Source texts of formatted documents
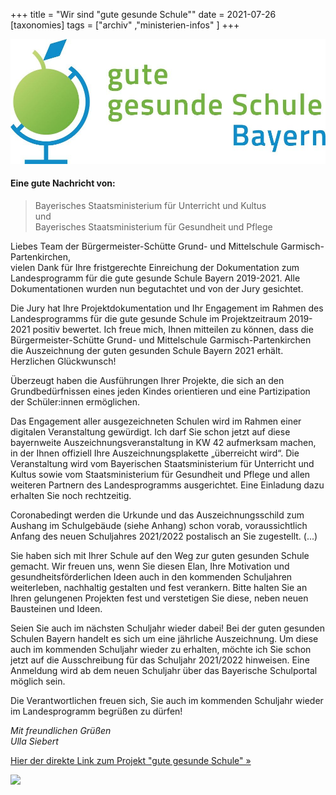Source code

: +++
title = "Wir sind \"gute gesunde Schule\""
date = 2021-07-26
[taxonomies]
tags = ["archiv" ,"ministerien-infos" ]
+++

![](images/Logo-gute-gesunde-schule-bayern.jpg)

#### Eine gute Nachricht von:

> Bayerisches Staatsministerium für Unterricht und Kultus  
> und  
> Bayerisches Staatsministerium für Gesundheit und Pflege

Liebes Team der Bürgermeister-Schütte Grund- und Mittelschule Garmisch-Partenkirchen,  
vielen Dank für Ihre fristgerechte Einreichung der Dokumentation zum Landesprogramm für die gute gesunde Schule Bayern 2019-2021. Alle Dokumentationen wurden nun begutachtet und von der Jury gesichtet.  
  
Die Jury hat Ihre Projektdokumentation und Ihr Engagement im Rahmen des Landesprogramms für die gute gesunde Schule im Projektzeitraum 2019-2021 positiv bewertet. Ich freue mich, Ihnen mitteilen zu können, dass die Bürgermeister-Schütte Grund- und Mittelschule Garmisch-Partenkirchen die Auszeichnung der guten gesunden Schule Bayern 2021 erhält. Herzlichen Glückwunsch!  
  
Überzeugt haben die Ausführungen Ihrer Projekte, die sich an den Grundbedürfnissen eines jeden Kindes orientieren und eine Partizipation der Schüler:innen ermöglichen.  
  
Das Engagement aller ausgezeichneten Schulen wird im Rahmen einer digitalen Veranstaltung gewürdigt. Ich darf Sie schon jetzt auf diese bayernweite Auszeichnungsveranstaltung in KW 42 aufmerksam machen, in der Ihnen offiziell Ihre Auszeichnungsplakette „überreicht wird“. Die Veranstaltung wird vom Bayerischen Staatsministerium für Unterricht und Kultus sowie vom Staatsministerium für Gesundheit und Pflege und allen weiteren Partnern des Landesprogramms ausgerichtet. Eine Einladung dazu erhalten Sie noch rechtzeitig.

Coronabedingt werden die Urkunde und das Auszeichnungsschild zum Aushang im Schulgebäude (siehe Anhang) schon vorab, voraussichtlich Anfang des neuen Schuljahres 2021/2022 postalisch an Sie zugestellt. (...)

Sie haben sich mit Ihrer Schule auf den Weg zur guten gesunden Schule gemacht. Wir freuen uns, wenn Sie diesen Elan, Ihre Motivation und gesundheitsförderlichen Ideen auch in den kommenden Schuljahren weiterleben, nachhaltig gestalten und fest verankern. Bitte halten Sie an Ihren gelungenen Projekten fest und verstetigen Sie diese, neben neuen Bausteinen und Ideen.

Seien Sie auch im nächsten Schuljahr wieder dabei! Bei der guten gesunden Schulen Bayern handelt es sich um eine jährliche Auszeichnung. Um diese auch im kommenden Schuljahr wieder zu erhalten, möchte ich Sie schon jetzt auf die Ausschreibung für das Schuljahr 2021/2022 hinweisen. Eine Anmeldung wird ab dem neuen Schuljahr über das Bayerische Schulportal möglich sein.

Die Verantwortlichen freuen sich, Sie auch im kommenden Schuljahr wieder im Landesprogramm begrüßen zu dürfen!

_Mit freundlichen Grüßen  
Ulla Siebert_

[Hier der direkte Link zum Projekt "gute gesunde Schule" »](https://www.ggs.bayern.de/)

![](images/Auszeichnungsplakette_Schulgebäude-1024x722.jpg)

(Task instructions): Once the pictures are set aside, copy the remaining text of every entry exactly.

(Your solution):
Source code

: +++
title = "Wir sind \"gute gesunde Schule\""
date = 2021-07-26
[taxonomies]
tags = ["archiv" ,"ministerien-infos" ]
+++

![](images/Logo-gute-gesunde-schule-bayern.jpg)

#### Eine gute Nachricht von:

> Bayerisches Staatsministerium für Unterricht und Kultus  
> und  
> Bayerisches Staatsministerium für Gesundheit und Pflege

Liebes Team der Bürgermeister-Schütte Grund- und Mittelschule Garmisch-Partenkirchen,  
vielen Dank für Ihre fristgerechte Einreichung der Dokumentation zum Landesprogramm für die gute gesunde Schule Bayern 2019-2021. Alle Dokumentationen wurden nun begutachtet und von der Jury gesichtet.  
  
Die Jury hat Ihre Projektdokumentation und Ihr Engagement im Rahmen des Landesprogramms für die gute gesunde Schule im Projektzeitraum 2019-2021 positiv bewertet. Ich freue mich, Ihnen mitteilen zu können, dass die Bürgermeister-Schütte Grund- und Mittelschule Garmisch-Partenkirchen die Auszeichnung der guten gesunden Schule Bayern 2021 erhält. Herzlichen Glückwunsch!  
  
Überzeugt haben die Ausführungen Ihrer Projekte, die sich an den Grundbedürfnissen eines jeden Kindes orientieren und eine Partizipation der Schüler:innen ermöglichen.  
  
Das Engagement aller ausgezeichneten Schulen wird im Rahmen einer digitalen Veranstaltung gewürdigt. Ich darf Sie schon jetzt auf diese bayernweite Auszeichnungsveranstaltung in KW 42 aufmerksam machen, in der Ihnen offiziell Ihre Auszeichnungsplakette „überreicht wird“. Die Veranstaltung wird vom Bayerischen Staatsministerium für Unterricht und Kultus sowie vom Staatsministerium für Gesundheit und Pflege und allen weiteren Partnern des Landesprogramms ausgerichtet. Eine Einladung dazu erhalten Sie noch rechtzeitig.

Coronabedingt werden die Urkunde und das Auszeichnungsschild zum Aushang im Schulgebäude (siehe Anhang) schon vorab, voraussichtlich Anfang des neuen Schuljahres 2021/2022 postalisch an Sie zugestellt. (...)

Sie haben sich mit Ihrer Schule auf den Weg zur guten gesunden Schule gemacht. Wir freuen uns, wenn Sie diesen Elan, Ihre Motivation und gesundheitsförderlichen Ideen auch in den kommenden Schuljahren weiterleben, nachhaltig gestalten und fest verankern. Bitte halten Sie an Ihren gelungenen Projekten fest und verstetigen Sie diese, neben neuen Bausteinen und Ideen.

Seien Sie auch im nächsten Schuljahr wieder dabei! Bei der guten gesunden Schulen Bayern handelt es sich um eine jährliche Auszeichnung. Um diese auch im kommenden Schuljahr wieder zu erhalten, möchte ich Sie schon jetzt auf die Ausschreibung für das Schuljahr 2021/2022 hinweisen. Eine Anmeldung wird ab dem neuen Schuljahr über das Bayerische Schulportal möglich sein.

Die Verantwortlichen freuen sich, Sie auch im kommenden Schuljahr wieder im Landesprogramm begrüßen zu dürfen!

_Mit freundlichen Grüßen  
Ulla Siebert_

[Hier der direkte Link zum Projekt "gute gesunde Schule" »](https://www.ggs.bayern.de/)

![](images/Auszeichnungsplakette_Schulgebäude-1024x722.jpg)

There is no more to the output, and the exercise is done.